Mas será que terei mesmo esta opção? Por enquanto a tenho, mas deixarei de tê-la se a distribuição de software livre, como hoje ocorre, por exemplo sob a licença GPL, for criminalizada. E parece que a estratégia da Microsoft agora é esta. Quem deu o recado foi seu vice-presidente de estratégias avançadas, Craig Mundie, em palestra na Stern School of Business, da Universidade de Nova Iorque, em 3/05/01. Segundo a revista eletrônica Info Exame, ele teria afirmado que a programação de código aberto criou software com maior perigo de segurança e instabilidade. E classificado o movimento do software livre como uma ameaça aos programas comerciais e aos direitos de propriedade intelectual corporativa.

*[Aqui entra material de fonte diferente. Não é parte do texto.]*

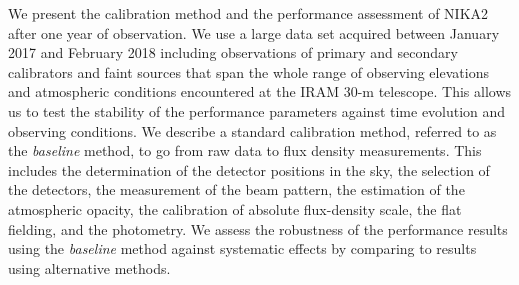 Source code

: \documentclass[traditionalabstract]{aa}
\newcommand{\lp}[1]{#1}
\begin{document}
       {We present {\lp the calibration method} and the performance assessment of NIKA2 after one year of observation.}
       {We use a large data set acquired between January 2017 and
         February 2018 including observations of primary and secondary
         calibrators and faint sources that span the whole range
         of observing elevations and atmospheric conditions encountered at the
         IRAM 30-m telescope. This allows us to test the stability of the
         performance parameters against time evolution and
         observing conditions. {\lp We describe a standard calibration
         method, referred to as the \emph{baseline} method, to go from
         raw data to flux density measurements. This includes the
         determination of the detector positions in the sky, the
         selection of the detectors, the measurement of
         the beam pattern, the estimation of the 
         atmospheric opacity, the calibration of absolute flux-density
         scale, the flat fielding, and the photometry. We
         assess the robustness of the performance results using the
         \emph{baseline} method against systematic effects by
         comparing to results using alternative methods.}  
       }
\end{document}
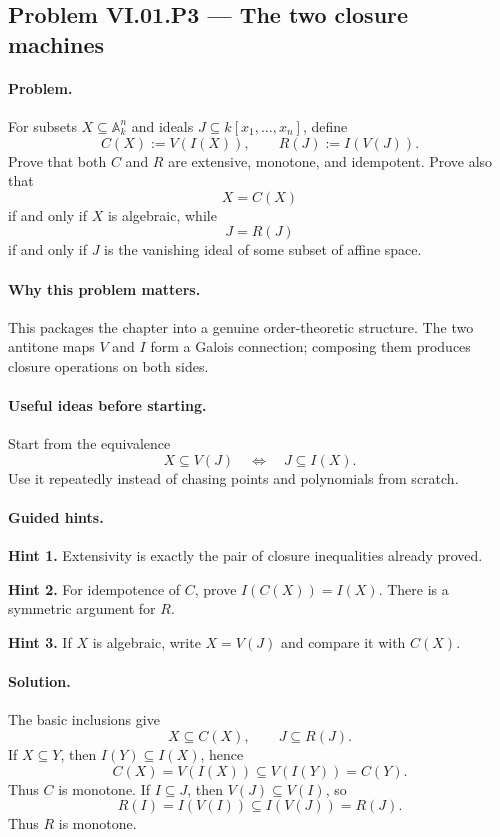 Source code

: \subsection*{Problem VI.01.P3 --- The two closure machines}
\label{prob:vi01-p3}

\paragraph{Problem.}
For subsets \(X\subseteq\mathbb A_k^n\) and ideals \(J\subseteq k[x_1,\dots,x_n]\), define
\[
C(X):=V(I(X)),
\qquad
R(J):=I(V(J)).
\]
Prove that both \(C\) and \(R\) are extensive, monotone, and idempotent.  Prove also that
\[
X=C(X)
\]
if and only if \(X\) is algebraic, while
\[
J=R(J)
\]
if and only if \(J\) is the vanishing ideal of some subset of affine space.

\ifdefined\FullProblemDossiers
\paragraph{Why this problem matters.}
This packages the chapter into a genuine order-theoretic structure.  The two antitone maps
\(V\) and \(I\) form a Galois connection; composing them produces closure operations on
both sides.

\paragraph{Useful ideas before starting.}
Start from the equivalence
\[
X\subseteq V(J)\quad\Longleftrightarrow\quad J\subseteq I(X).
\]
Use it repeatedly instead of chasing points and polynomials from scratch.

\paragraph{Guided hints.}
\textbf{Hint 1.} Extensivity is exactly the pair of closure inequalities already proved.

\textbf{Hint 2.} For idempotence of \(C\), prove \(I(C(X))=I(X)\).  There is a symmetric
argument for \(R\).

\textbf{Hint 3.} If \(X\) is algebraic, write \(X=V(J)\) and compare it with \(C(X)\).

\paragraph{Solution.}
The basic inclusions give
\[
X\subseteq C(X),
\qquad
J\subseteq R(J).
\]
If \(X\subseteq Y\), then \(I(Y)\subseteq I(X)\), hence
\[
C(X)=V(I(X))\subseteq V(I(Y))=C(Y).
\]
Thus \(C\) is monotone.  If \(I\subseteq J\), then \(V(J)\subseteq V(I)\), so
\[
R(I)=I(V(I))\subseteq I(V(J))=R(J).
\]
Thus \(R\) is monotone.

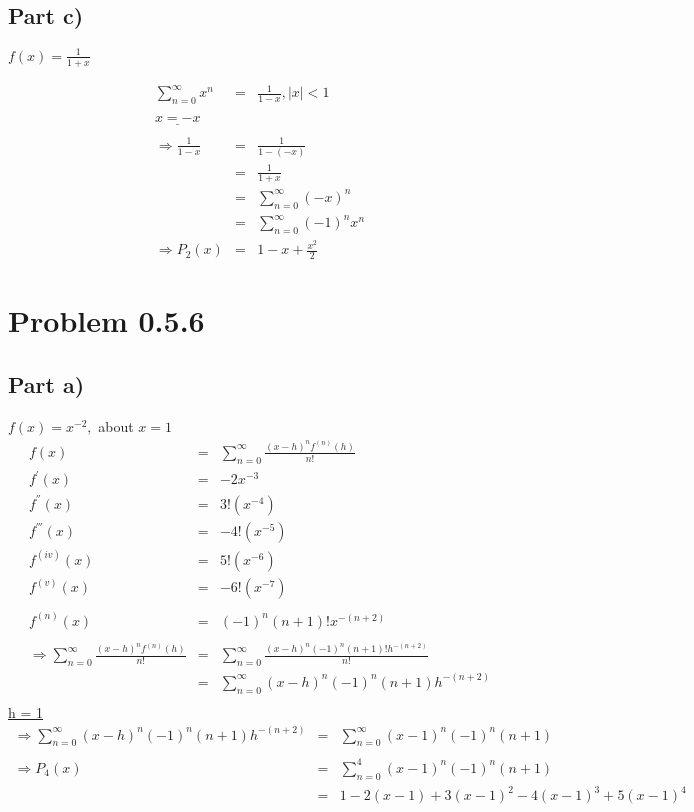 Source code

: \documentclass[12pt]{article}
\begin{document}
\subsection*{Part c)}
\(f(x) = \frac{1}{1+x}\)

\begin{eqnarray*}
\sum_{n=0}^{\infty} x^{n} & = & \frac{1}{1-x}, \left|x\right| < 1\\
\\
\underline{x = -x}\\
\\
\Rightarrow\frac{1}{1-x} & = & \frac{1}{1 - (-x)}\\
& = & \frac{1}{1 + x}\\
& = & \sum_{n=0}^{\infty} (-x)^{n}\\
& = & \sum_{n=0}^{\infty} (-1)^{n}x^{n}\\
\Rightarrow P_{2}(x) & = & 1 - x + \frac{x^{2}}{2}
\end{eqnarray*}
\section*{Problem 0.5.6}
\subsection*{Part a)}
\(f(x) = x^{-2},\) about \(x=1\)\\
\begin{eqnarray*}
f(x) & = & \sum_{n=0}^{\infty} \frac{(x-h)^{n}f^{(n)}(h)}{n!}\\
f^{'}(x) & = & -2x^{-3}\\
f^{''}(x) & = & 3!(x^{-4})\\
f^{'''}(x) & = & -4!(x^{-5})\\
f^{(iv)}(x) & = & 5!(x^{-6})\\
f^{(v)}(x) & = & -6!(x^{-7})\\
\\
f^{(n)}(x) & = & (-1)^{n}(n+1)!x^{-(n+2)}\\
\\
\Rightarrow\sum_{n=0}^{\infty} \frac{(x-h)^{n}f^{(n)}(h)}{n!} & = & \sum_{n=0}^{\infty} \frac{(x-h)^{n}(-1)^{n}(n+1)!h^{-(n+2)}}{n!}\\
& = & \sum_{n=0}^{\infty} (x-h)^{n}(-1)^{n}(n+1)h^{-(n+2)}\\
\end{eqnarray*}
\underline{h = 1}\\
\begin{eqnarray*}
\Rightarrow\sum_{n=0}^{\infty} (x-h)^{n}(-1)^{n}(n+1)h^{-(n+2)} & = & \sum_{n=0}^{\infty} (x-1)^{n}(-1)^{n}(n+1)\\
\\
\Rightarrow P_{4}(x) & = &\sum_{n=0}^{4} (x-1)^{n}(-1)^{n}(n+1)\\
& = & 1 - 2(x-1) + 3(x-1)^{2} - 4(x-1)^{3} + 5(x-1)^{4}\\
\end{eqnarray*}
\end{document}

Aqui, temos um lance perigoso no jogo dos significados virtuais. O verbo proteger e seus sinônimos são transitivos indiretos. Protege-se alguém contra algo. Mas quando, numa interlocução, é proposto e aceito em conjugação incompleta, o ouvinte se põe no mesmo referencial de risco do falante, enquanto seus riscos podem estar em exata oposição, como aqui. Aceita quem quiser, o jugo desse poder de decretar a confiança alheia. Há até quem veja este poder emanar do dinheiro. E novamente, tais falácias gramaticais seriam menos perigosas se viessem desacompanhadas. Junto com esses posicionamentos corporativos públicos, temos sua ação nos bastidores, promovendo outras espertezas lingüisticas, mais contundentes, em novas leis para o virtual.

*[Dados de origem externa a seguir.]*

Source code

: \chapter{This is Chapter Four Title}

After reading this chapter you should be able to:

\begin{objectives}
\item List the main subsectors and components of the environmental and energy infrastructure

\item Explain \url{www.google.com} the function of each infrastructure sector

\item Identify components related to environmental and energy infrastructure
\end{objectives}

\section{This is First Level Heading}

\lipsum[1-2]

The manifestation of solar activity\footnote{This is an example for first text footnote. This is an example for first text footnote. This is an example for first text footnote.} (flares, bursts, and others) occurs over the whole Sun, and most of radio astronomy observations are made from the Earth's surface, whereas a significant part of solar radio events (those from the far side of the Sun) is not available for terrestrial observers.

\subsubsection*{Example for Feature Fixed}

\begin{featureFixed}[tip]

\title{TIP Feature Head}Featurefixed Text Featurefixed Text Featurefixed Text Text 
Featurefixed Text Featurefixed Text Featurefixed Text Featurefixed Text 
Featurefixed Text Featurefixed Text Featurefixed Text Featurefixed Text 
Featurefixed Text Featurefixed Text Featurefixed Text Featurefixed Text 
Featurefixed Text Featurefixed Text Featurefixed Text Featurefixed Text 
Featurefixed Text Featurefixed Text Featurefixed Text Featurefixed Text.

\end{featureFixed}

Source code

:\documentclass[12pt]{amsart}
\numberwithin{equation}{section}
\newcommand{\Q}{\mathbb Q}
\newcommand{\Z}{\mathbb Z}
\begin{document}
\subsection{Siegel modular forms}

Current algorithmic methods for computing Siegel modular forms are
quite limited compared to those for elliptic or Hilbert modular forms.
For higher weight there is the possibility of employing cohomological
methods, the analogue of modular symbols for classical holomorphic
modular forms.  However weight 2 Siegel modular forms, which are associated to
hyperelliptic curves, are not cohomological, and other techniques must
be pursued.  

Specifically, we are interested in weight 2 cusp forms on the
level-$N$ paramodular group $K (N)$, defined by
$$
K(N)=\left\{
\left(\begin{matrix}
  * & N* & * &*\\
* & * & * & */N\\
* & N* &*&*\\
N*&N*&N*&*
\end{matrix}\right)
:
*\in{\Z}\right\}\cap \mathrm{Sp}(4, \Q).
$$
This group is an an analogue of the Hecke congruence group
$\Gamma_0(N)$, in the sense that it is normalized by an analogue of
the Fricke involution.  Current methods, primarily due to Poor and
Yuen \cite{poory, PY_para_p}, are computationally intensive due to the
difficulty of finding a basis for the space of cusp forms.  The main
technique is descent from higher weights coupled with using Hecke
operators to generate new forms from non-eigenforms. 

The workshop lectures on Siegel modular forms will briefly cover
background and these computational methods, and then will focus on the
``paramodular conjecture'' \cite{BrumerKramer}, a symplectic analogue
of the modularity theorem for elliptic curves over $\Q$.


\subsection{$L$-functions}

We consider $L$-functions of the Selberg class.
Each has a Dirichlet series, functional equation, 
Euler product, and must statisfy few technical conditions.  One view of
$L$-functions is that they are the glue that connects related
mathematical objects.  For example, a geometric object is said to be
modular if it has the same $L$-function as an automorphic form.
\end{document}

Vejamos o que diz o projeto do Senador Lúcio Alcântara, sobre a eficácia probatória de métodos de identificação da vontade humana, que o projeto não nomeia, mas acena e promete. No seu artigo 4, parece estar a decretá-la a priori:

Artigo 4.

"Questões relativas a matérias regidas por esta lei que nela não estejam expressamente disciplinadas serão solucionadas em conformidade, dentre outras, com os seguintes princípios gerais na qual ela se inspira:"
I- "Facilitar o comercio eletrônico externo e interno"
II- "Convalidar operações efetuadas por meio das novas tecnologias da informação;", etc.


Se esta linguagem não estiver falando da eficácia probatória de métodos escolhidos pelas partes para autenticar documentos eletrônicos, de que mais poderia estar falando? Em minha limitada inteligência, guiada aqui apenas pela minha experiência, também limitada, em praticar e ensinar o quixotesco ofício de se analisar, planejar e gerir processos de segurança na informática, tal linguagem só poderia estar servindo a fins estranhos.

Desdenha-se o monumental esforço de duas gerações de pesquisadores da segurança computacional, que transmutou o espírito do artigo 129 do Código Civil brasileiro em conceitos semióticos e descobertas de algoritmos que os materializam, e que sedimentou suas funcionalidades em padrões computacionais abertos, testados e oferecidos à sociedade, hoje um inestimável legado da conquista intelectual humana. Para que? Para abrir caminho ao comércio e à credibilidade de métodos autenticatórios proprietários, cuja verdadeira funcionalidade estará acobertada pelo manto protetor dos segredos industriais, e sob o poder impositivo de monopólios de fato.

Neste vazio desdenhoso, forja-se com tal linguagem uma aura de confiabilidade pública para métodos autenticatórios opacos, construídos de promessas. Restaria, neste caso, especular a quem poderia interessar proteger a disseminação de mecanismos intocáveis, que permitam aos seus pretidigitadores produzir forjas perfeitas de declarações da vontade humana. E quem estaria, nesta manobra, sendo ludibriado pelo brilho de uma lógica avarenta. Uma lógica que emprega a palavra "tecnologia" como se fosse varinha de condão, num perigoso jogo virtual de significados. Jogo que é a verdadeira batalha da revolução digital.